Recorded data:
# # # # # # #
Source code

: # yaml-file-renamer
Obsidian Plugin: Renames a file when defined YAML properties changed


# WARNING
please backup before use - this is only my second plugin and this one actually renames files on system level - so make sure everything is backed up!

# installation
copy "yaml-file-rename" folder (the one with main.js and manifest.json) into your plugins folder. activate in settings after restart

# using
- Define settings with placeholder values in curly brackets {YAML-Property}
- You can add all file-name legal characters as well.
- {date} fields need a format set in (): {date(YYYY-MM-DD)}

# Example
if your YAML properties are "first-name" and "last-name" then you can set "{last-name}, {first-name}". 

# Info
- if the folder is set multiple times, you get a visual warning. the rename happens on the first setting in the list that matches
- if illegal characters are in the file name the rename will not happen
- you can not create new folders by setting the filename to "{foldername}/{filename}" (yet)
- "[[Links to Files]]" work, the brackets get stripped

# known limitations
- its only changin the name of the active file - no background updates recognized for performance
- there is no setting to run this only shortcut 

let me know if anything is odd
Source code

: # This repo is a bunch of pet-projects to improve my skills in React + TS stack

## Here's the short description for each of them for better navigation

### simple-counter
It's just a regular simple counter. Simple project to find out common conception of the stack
# # # # # # #
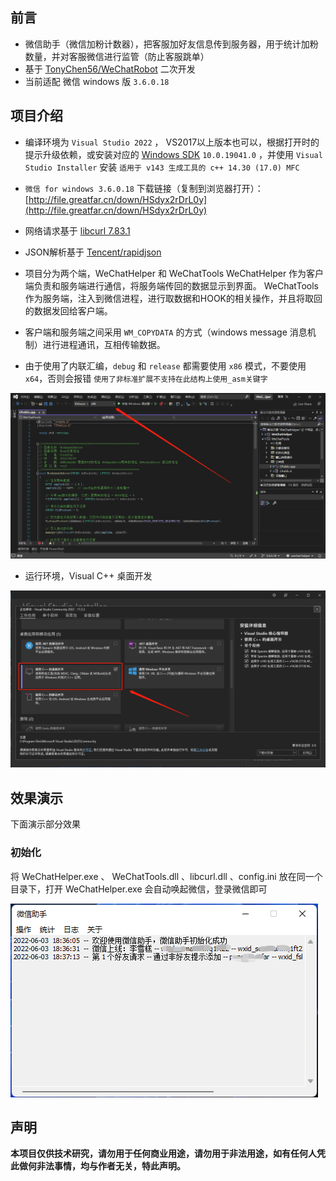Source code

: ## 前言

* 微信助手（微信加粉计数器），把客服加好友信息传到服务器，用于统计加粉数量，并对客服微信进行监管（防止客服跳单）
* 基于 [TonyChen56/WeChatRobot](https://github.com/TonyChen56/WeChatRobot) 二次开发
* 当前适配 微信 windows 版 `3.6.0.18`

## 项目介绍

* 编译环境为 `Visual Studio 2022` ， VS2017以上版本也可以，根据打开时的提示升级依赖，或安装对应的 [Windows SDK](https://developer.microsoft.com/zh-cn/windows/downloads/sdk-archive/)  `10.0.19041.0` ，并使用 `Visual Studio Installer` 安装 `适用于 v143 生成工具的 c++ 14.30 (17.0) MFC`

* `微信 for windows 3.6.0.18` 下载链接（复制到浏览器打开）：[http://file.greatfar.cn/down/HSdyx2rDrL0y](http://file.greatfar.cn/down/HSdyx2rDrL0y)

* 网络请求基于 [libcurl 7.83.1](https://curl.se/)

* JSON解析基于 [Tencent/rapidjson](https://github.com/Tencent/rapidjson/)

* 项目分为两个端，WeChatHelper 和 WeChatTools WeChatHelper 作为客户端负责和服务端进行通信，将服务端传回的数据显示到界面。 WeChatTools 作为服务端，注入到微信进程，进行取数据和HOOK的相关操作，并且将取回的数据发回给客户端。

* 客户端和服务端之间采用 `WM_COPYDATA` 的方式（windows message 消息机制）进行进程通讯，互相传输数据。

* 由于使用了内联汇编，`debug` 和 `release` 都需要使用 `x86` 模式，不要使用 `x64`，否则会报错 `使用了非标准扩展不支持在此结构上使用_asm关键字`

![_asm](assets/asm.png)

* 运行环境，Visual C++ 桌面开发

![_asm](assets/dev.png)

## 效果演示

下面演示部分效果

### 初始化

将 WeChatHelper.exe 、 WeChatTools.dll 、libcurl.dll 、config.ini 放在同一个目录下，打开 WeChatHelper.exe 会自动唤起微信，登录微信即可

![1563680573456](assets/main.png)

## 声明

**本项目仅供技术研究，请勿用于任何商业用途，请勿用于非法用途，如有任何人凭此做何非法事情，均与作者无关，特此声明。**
# # # # # # #
** INSTRUCTIONS TO FOLLOW **
Report every line of the records that contains the word "https".

** EXERCISE ANSWER **
* 基于 [TonyChen56/WeChatRobot](https://github.com/TonyChen56/WeChatRobot) 二次开发
* 编译环境为 `Visual Studio 2022` ， VS2017以上版本也可以，根据打开时的提示升级依赖，或安装对应的 [Windows SDK](https://developer.microsoft.com/zh-cn/windows/downloads/sdk-archive/)  `10.0.19041.0` ，并使用 `Visual Studio Installer` 安装 `适用于 v143 生成工具的 c++ 14.30 (17.0) MFC`
* 网络请求基于 [libcurl 7.83.1](https://curl.se/)
* JSON解析基于 [Tencent/rapidjson](https://github.com/Tencent/rapidjson/)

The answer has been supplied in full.